An experimental framework to capture the flow dynamics of droplets expelled by a sneeze

Prateek Bahl; Charitha M de Silva; Abrar Ahmad Chughtai; C Raina MacIntyre; Con Doolan

doi:10.1007/s00348-020-03008-3

An experimental framework to capture the flow dynamics of droplets expelled by a sneeze

Exp Fluids. 2020;61(8):176. doi: 10.1007/s00348-020-03008-3. Epub 2020 Jul 18.

Authors

Prateek Bahl¹, Charitha M de Silva¹, Abrar Ahmad Chughtai², C Raina MacIntyre³, Con Doolan¹

Affiliations

¹ School of Mechanical and Manufacturing Engineering, UNSW Sydney, Kensington, NSW 2052 Australia.
² School of Public Health and Community Medicine, UNSW Sydney, Kensington, NSW 2052 Australia.
³ Biosecurity Program, The Kirby Institute, UNSW Sydney, Kensington, NSW 2052 Australia.

Abstract

Abstract: Respiratory activities such as sneezing generate pathogen laden droplets that can deposit in the respiratory tract of a susceptible host to initiate infection.
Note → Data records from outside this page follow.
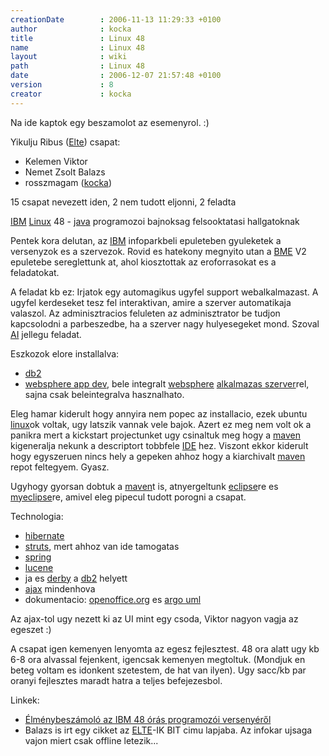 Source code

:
 ```yaml
---
creationDate        : 2006-11-13 11:29:33 +0100 
author              : kocka 
title               : Linux 48 
name                : Linux 48 
layout              : wiki 
path                : Linux 48 
date                : 2006-12-07 21:57:48 +0100 
version             : 8 
creator             : kocka 
---
```

Na ide kaptok egy beszamolot az esemenyrol. :)

Yikulju Ribus ([Elte](elte.html)) csapat:

*   Kelemen Viktor
*   Nemet Zsolt Balazs
*   rosszmagam ([kocka](kocka.html))

15 csapat nevezett iden, 2 nem tudott eljonni, 2 feladta

[IBM](IBM.html) [Linux](Linux.html) 48 - [java](java.html) programozoi bajnoksag felsooktatasi hallgatoknak

Pentek kora delutan, az [IBM](IBM.html) infoparkbeli epuleteben gyuleketek a versenyzok es a szervezok. Rovid es hatekony megnyito utan a [BME](Missing.html) V2 epuletebe sereglettunk at, ahol kiosztottak az eroforrasokat es a feladatokat.

A feladat kb ez: Irjatok egy automagikus ugyfel support webalkalmazast. A ugyfel kerdeseket tesz fel interaktivan, amire a szerver automatikaja valaszol. Az adminisztracios feluleten az adminisztrator be tudjon kapcsolodni a parbeszedbe, ha a szerver nagy hulyesegeket mond. Szoval [AI](AI.html) jellegu feladat.

Eszkozok elore installalva:

*   [db2](DB2.html)
*   [websphere app dev](Websphere%20App%20Dev.html), bele integralt [websphere](Websphere.html) [alkalmazas szerver](Alkalmazas%20Szerver.html)rel, sajna csak beleintegralva hasznalhato.

Eleg hamar kiderult hogy annyira nem popec az installacio, ezek ubuntu [linux](Linux.html)ok voltak, ugy latszik vannak vele bajok. Azert ez meg nem volt ok a panikra mert a kickstart projectunket ugy csinaltuk meg hogy a [maven](maven.html) kigeneralja nekunk a descriptort tobbfele [IDE](IDE.html) hez. Viszont ekkor kiderult hogy egyszeruen nincs hely a gepeken ahhoz hogy a kiarchivalt [maven](maven.html) repot feltegyem. Gyasz.

Ugyhogy gyorsan dobtuk a [maven](maven.html)t is, atnyergeltunk [eclipse](Eclipse.html)re es [myeclipse](myeclipse.html)re, amivel eleg pipecul tudott porogni a csapat.

Technologia:

*   [hibernate](Hibernate.html)
*   [struts](struts.html), mert ahhoz van ide tamogatas
*   [spring](spring.html)
*   [lucene](Lucene.html)
*   ja es [derby](Derby.html) a [db2](DB2.html) helyett
*   [ajax](ajax.html) mindenhova
*   dokumentacio: [openoffice.org](OpenOffice.org.html) es [argo uml](Argo%20UML.html)

Az ajax-tol ugy nezett ki az UI mint egy csoda, Viktor nagyon vagja az egeszet :)

A csapat igen kemenyen lenyomta az egesz fejlesztest. 48 ora alatt ugy kb 6-8 ora alvassal fejenkent, igencsak kemenyen megtoltuk. (Mondjuk en beteg voltam es idonkent szetestem, de hat van ilyen). Ugy sacc/kb par oranyi fejlesztes maradt hatra a teljes befejezesbol.

Linkek:

*   [Élménybeszámoló az IBM 48 órás programozói versenyéről](http://www.javaforum.hu/?newsId=170)
*   Balazs is irt egy cikket az [ELTE](elte.html)-IK BIT cimu lapjaba. Az infokar ujsaga vajon miert csak offline letezik...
The extent of spread of these droplets determines the safe distance between a patient and health care worker. Here, we have presented a method to visualize the droplets expelled by a sneeze using light-sheet illumination. This method of visualization provides images that clearly resolve the velocities of droplets with minimal overlapping trajectories, towards understanding their flow dynamics. Furthermore, we present the image processing techniques required to perform accurate Particle Tracking Velocimetry to understand the motion of expelled droplets. Flow fields are presented from applying this methodology over multiple sneezes which reveal that less than 1% of droplets expelled travel at velocities greater than 10 m/s and almost 80% of droplets travel at velocities less than 5 m/s. Furthermore, we observe that some droplets are generated by ligament breakup outside the mouth and some are generated within the respiratory tract.